Réunion de l’UEMOA des ministres en charge de la santé, de la sécurité et des transports terrestres : Réfléchir sur l’éventuelle réouverture des frontières terrestres

Société
Spread the love

Sharing is caring!

Le ministre togolais de la Santé, de l’Hygiène publique et de l’Accès universel aux Soins Pr. Moustafa Mijiyawa a présidé, le mardi dernier par visioconférence, la réunion des ministres en charge de la santé, de la sécurité et des transports terrestres de l’UEMOA. La réunion s’est penchée sur l’ouverture des frontières terrestres au sein de l’espace.

Après la validation du projet de l’ordre du jour, il a été examiné le rapport élaboré par les experts, qui se sont réunis durant deux jours pour préparer cette réunion. Il s’est agi au cours de la session d’analyser la situation de la pandémie de Covid-19 au sein de l’UEMOA ; de discuter des contraintes rendant difficiles la réouverture des frontières terrestres et proposer des solutions ; de valider le projet de protocole de réouverture des frontières terrestres de l’Union qui a été soumis à l’assistance et enfin de convenir d’un chronogramme de mise en œuvre des mesures préconisées.

Dans le discours qu’il a prononcé à cette occasion, le ministre de la Santé, de l’Hygiène publique et de l’Accès universel aux soins du Togo a d’abord rappelé que la pandémie à la Covid-19 a conduit de nombreux pays à prendre des mesures visant à en endiguer la propagation. A cet effet, des pays ont procédé à la fermeture des frontières pour atténuer la propagation de la pandémie. Certes, la fermeture des frontières a sans nul doute limité le nombre de cas importés, mais elle a entrainé d’importantes conséquences socio-économiques, corrélées à la durée de sa mise en œuvre. «Il convenait de faire la balance entre les bénéfices sanitaires attendus et l’impact négatif socio-économique vécu. De cette démarche a résulté l’autorisation de la circulation des marchandises et celle de la réouverture progressive des frontières aériennes par de nombreux pays à partir du mois d’août 2020» a déclaré Pr. Moustafa Mijiyawa.

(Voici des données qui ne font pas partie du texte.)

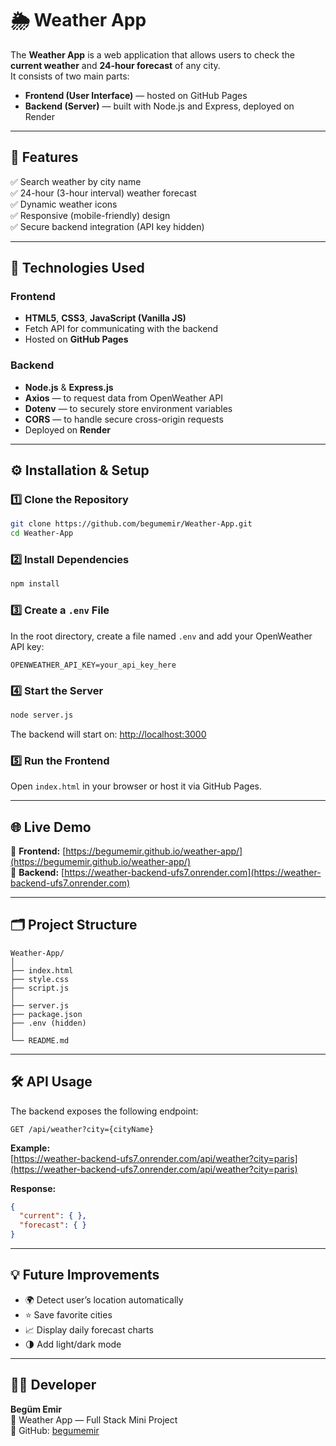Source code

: # 🌦️ Weather App  

The **Weather App** is a web application that allows users to check the **current weather** and **24-hour forecast** of any city.  
It consists of two main parts:  
- **Frontend (User Interface)** — hosted on GitHub Pages  
- **Backend (Server)** — built with Node.js and Express, deployed on Render  

---

## 🚀 Features  

✅ Search weather by city name  
✅ 24-hour (3-hour interval) weather forecast  
✅ Dynamic weather icons  
✅ Responsive (mobile-friendly) design  
✅ Secure backend integration (API key hidden)  

---

## 🧩 Technologies Used  

### Frontend  
- **HTML5**, **CSS3**, **JavaScript (Vanilla JS)**  
- Fetch API for communicating with the backend  
- Hosted on **GitHub Pages**  

### Backend  
- **Node.js** & **Express.js**  
- **Axios** — to request data from OpenWeather API  
- **Dotenv** — to securely store environment variables  
- **CORS** — to handle secure cross-origin requests  
- Deployed on **Render**  

---

## ⚙️ Installation & Setup  

### 1️⃣ Clone the Repository  
```bash
git clone https://github.com/begumemir/Weather-App.git
cd Weather-App
```

### 2️⃣ Install Dependencies  
```bash
npm install
```

### 3️⃣ Create a `.env` File  
In the root directory, create a file named `.env` and add your OpenWeather API key:  
```
OPENWEATHER_API_KEY=your_api_key_here
```

### 4️⃣ Start the Server  
```bash
node server.js
```
The backend will start on: [http://localhost:3000](http://localhost:3000)

### 5️⃣ Run the Frontend  
Open `index.html` in your browser or host it via GitHub Pages.

---

## 🌐 Live Demo  

🔹 **Frontend:** [https://begumemir.github.io/weather-app/](https://begumemir.github.io/weather-app/)  
🔹 **Backend:** [https://weather-backend-ufs7.onrender.com](https://weather-backend-ufs7.onrender.com)

---

## 🗂️ Project Structure  
```
Weather-App/
│
├── index.html
├── style.css
├── script.js
│
├── server.js
├── package.json
├── .env (hidden)
│
└── README.md
```

---

## 🛠️ API Usage  

The backend exposes the following endpoint:  
```
GET /api/weather?city={cityName}
```
**Example:**  
[https://weather-backend-ufs7.onrender.com/api/weather?city=paris](https://weather-backend-ufs7.onrender.com/api/weather?city=paris)

**Response:**  
```json
{
  "current": { },
  "forecast": { }
}
```

---

## 💡 Future Improvements  
- 🌍 Detect user’s location automatically  
- ⭐ Save favorite cities  
- 📈 Display daily forecast charts  
- 🌗 Add light/dark mode  

---

## 👩‍💻 Developer  
**Begüm Emir**  
📍 Weather App — Full Stack Mini Project  
🔗 GitHub: [begumemir](https://github.com/begumemir)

Le ministre togolais a par ailleurs rappelé qu’à la date du Mardi 28 Septembre 2021, seules les frontières terrestres restent fermées, entravant la libre circulation des populations. D’après lui, la fermeture des frontières a engendré la multiplication des voies de passages clandestines en raison de la porosité des frontières. «Il paraît ainsi raisonnable d’envisager la réouverture de ces frontières sous certaines conditions à examiner, afin de trouver un équilibre entre les impératifs sanitaires et les impératifs socio-économiques» a souligné Pr. Moustafa Mijiyawa.

Auparavant, le président de la Commission de l’UEMOA, M. Abdoulaye Diop a noté que les autorités des pays membres de l’UEMOA, prenant cependant toute la mesure de l’impact socioéconomique négatif de ces fermetures de frontières et tenant compte des leçons apprises des premiers mois de la pandémie, ont rapidement décidé de la réouverture des frontières aériennes entre ses pays, assortie d’un ensemble de mesures de précaution sanitaire. Il a cependant relevé que plus d’un an après la réouverture des frontières aériennes, la plupart des frontières terrestres de l’Union restent encore fermées. Cette situation, précise-t-il, prive la très grande majorité des concitoyens de l’usage d’un des droits fondamentaux consacrés par le Traité constitutif de notre Union : celui de circuler librement entre les Etats membres.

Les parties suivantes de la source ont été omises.